Из всех моих друзей-одногодков Георгий Суворов наиболее воплощал в себе лучшие офицерские качества. «Есть в русском офицере обаянье», — эта его строка относится к другому человеку, но больше всего она подходила к самому Суворову.
В редакцию он попал после госпиталя; до этого он командовал ротой на жарком участке передовой и хорошо знал, почем фунт лиха.
Меня в нем насторожило то, что встревожило и Тихоновых. Я где-то уже говорил, что мои сверстники спокойно относились к возможной необходимости собственной гибели. У многих из нас были стихи о своей смерти, которая угадывалась в будущих боях. У многих, но не у всех. Еще со времен финской кампании я воспринял солдатскую примету: «Смерть не вспоминай, и так за плечами стоит». В примете, наверное, сказался тысячелетний опыт ратных дел. Угнездится в тебе смертная мысль, в опасный момент овладеет тобой пагубное безразличие, потеряешь необходимую сопротивляемость. И я, помнится, противился этим «memento mori» в стихах и письмах. А у Суворова такая мысль настойчиво наполняла строки.
Мы тоскуем и скорбим,
Слезы льем от боли...
Черный ворон, черный дым,
Выжженное поле.
А за гарью, словно снег,
Ландыши без края...
Рухнул наземь человек, —
Приняла родная.
Беспокойная мечта,
Не сдержать живую...
Землю милую уста
Мертвые целуют.
И уходит тишина...
Ветер бьет крылатый.
Белых ландышей волна
Плещет над солдатом.
Характерные для Суворова стихи.
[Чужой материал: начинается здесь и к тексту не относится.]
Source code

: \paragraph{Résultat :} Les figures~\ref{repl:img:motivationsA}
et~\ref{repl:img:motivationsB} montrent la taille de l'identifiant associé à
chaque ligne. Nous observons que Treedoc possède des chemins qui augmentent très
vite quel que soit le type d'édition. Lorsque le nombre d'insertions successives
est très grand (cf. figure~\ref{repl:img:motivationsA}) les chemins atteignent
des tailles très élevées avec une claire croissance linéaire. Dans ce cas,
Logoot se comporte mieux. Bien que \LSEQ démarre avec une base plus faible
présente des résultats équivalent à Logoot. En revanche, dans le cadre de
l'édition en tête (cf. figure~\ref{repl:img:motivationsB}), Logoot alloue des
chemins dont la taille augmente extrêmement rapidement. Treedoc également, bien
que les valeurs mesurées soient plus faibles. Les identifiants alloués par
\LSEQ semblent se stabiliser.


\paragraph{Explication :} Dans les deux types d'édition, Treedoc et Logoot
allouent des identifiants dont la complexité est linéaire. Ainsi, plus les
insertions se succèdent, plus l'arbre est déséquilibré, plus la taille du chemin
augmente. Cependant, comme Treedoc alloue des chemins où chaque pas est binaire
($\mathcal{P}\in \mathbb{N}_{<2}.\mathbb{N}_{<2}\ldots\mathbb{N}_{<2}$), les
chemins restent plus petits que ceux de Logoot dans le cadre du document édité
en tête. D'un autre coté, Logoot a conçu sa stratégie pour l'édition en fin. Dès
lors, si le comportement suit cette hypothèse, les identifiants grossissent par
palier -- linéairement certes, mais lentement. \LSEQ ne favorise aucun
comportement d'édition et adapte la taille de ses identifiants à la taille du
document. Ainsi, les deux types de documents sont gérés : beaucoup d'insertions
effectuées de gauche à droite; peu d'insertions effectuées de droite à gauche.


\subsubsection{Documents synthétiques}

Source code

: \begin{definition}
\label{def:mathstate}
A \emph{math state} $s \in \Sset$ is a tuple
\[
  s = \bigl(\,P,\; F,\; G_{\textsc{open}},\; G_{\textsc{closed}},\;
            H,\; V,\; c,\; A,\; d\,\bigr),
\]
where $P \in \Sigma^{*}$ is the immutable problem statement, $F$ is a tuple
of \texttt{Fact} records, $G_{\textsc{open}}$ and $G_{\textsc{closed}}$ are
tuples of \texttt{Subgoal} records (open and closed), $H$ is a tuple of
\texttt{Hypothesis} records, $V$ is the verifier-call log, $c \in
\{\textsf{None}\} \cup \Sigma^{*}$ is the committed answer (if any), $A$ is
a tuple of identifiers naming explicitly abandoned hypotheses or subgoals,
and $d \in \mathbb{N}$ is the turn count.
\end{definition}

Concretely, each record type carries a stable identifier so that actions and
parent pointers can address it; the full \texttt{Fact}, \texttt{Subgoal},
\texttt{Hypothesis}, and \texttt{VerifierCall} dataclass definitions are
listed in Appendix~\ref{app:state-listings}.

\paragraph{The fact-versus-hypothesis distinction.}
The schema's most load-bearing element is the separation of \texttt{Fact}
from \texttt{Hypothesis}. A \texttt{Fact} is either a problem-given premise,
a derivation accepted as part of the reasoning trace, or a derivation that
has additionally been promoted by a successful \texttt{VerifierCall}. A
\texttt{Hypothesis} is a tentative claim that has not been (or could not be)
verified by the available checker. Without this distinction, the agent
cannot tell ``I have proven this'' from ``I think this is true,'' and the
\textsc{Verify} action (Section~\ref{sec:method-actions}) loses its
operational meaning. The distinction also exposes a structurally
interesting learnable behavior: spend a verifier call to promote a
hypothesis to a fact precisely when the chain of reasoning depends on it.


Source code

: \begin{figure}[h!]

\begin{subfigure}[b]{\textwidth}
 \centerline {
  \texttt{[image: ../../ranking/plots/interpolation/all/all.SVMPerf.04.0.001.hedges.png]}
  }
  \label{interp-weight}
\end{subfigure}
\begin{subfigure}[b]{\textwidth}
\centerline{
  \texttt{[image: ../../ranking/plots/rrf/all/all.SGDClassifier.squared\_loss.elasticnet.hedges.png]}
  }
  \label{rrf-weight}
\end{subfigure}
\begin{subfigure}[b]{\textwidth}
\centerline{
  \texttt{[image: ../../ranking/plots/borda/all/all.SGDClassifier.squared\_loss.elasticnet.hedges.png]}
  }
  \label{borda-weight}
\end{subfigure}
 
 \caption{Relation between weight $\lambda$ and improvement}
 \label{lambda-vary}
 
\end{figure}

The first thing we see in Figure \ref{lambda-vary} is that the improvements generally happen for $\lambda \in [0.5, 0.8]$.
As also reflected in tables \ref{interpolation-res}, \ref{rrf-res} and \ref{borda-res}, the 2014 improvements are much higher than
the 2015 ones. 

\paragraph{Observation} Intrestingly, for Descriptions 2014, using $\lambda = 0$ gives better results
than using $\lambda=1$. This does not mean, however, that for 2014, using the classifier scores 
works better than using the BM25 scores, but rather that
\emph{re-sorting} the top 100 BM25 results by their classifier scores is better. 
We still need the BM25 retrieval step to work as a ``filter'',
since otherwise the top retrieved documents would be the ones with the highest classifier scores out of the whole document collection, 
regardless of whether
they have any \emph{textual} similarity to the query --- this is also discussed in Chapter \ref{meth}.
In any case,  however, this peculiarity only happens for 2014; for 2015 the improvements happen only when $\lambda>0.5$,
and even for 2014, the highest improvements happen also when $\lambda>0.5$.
Лучшие строки в них, строки с подлинно народным ощущением: «Рухнул наземь человек, — приняла родная». Приняла!
Но в этот день, вечер, ночь мы меньше всего говорили о смерти. Да, только в молодости возможно такое взаимораскрытие с первого взгляда, с первой встречи. О чем мы не говорили! Наполненные стаканы не стояли перед нами, мы были хмельны своей молодостью, прекрасной своей молодостью! Она обнимала все: прошлые и теперешние встречи, написанные и ненаписанные стихи, начавшееся наступление на всех фронтах. И заветное, тревожное, ослепительное, то, что мы обозначили двумя словами: «после войны».
Это «после войны» рисовалось нами как нечто яростное, бурное и — принадлежащее нам с начала до конца. Мы жили в эти часы предощущением счастья, не сознавая, что мы сами были тогда счастьем. Счастьем дышала наша молодость, счастьем полнилась дымная ночь, счастьем звенели прерывистые слова.
И то, что спустя тридцать лет вспоминается горьковато-невозвратным ощущением: слитые воедино душевное и телесное здоровье. Все в тебе ладно, все хорошо скроено, руки и ноги на славу, грудь дышит вовсю, сердца не замечаешь, зубами пятак перегрызешь. Шучу, конечно, но это печальная шутка человека, которому уже за пятьдесят. Ведь то, что в тебе тогда играла каждая жилка, а мускулы рвались на волю из-под лейтенантского мундира, неуследимо сливалось с твоим жизнеощущением, а оно искало выхода в намерениях, поступках, стихах.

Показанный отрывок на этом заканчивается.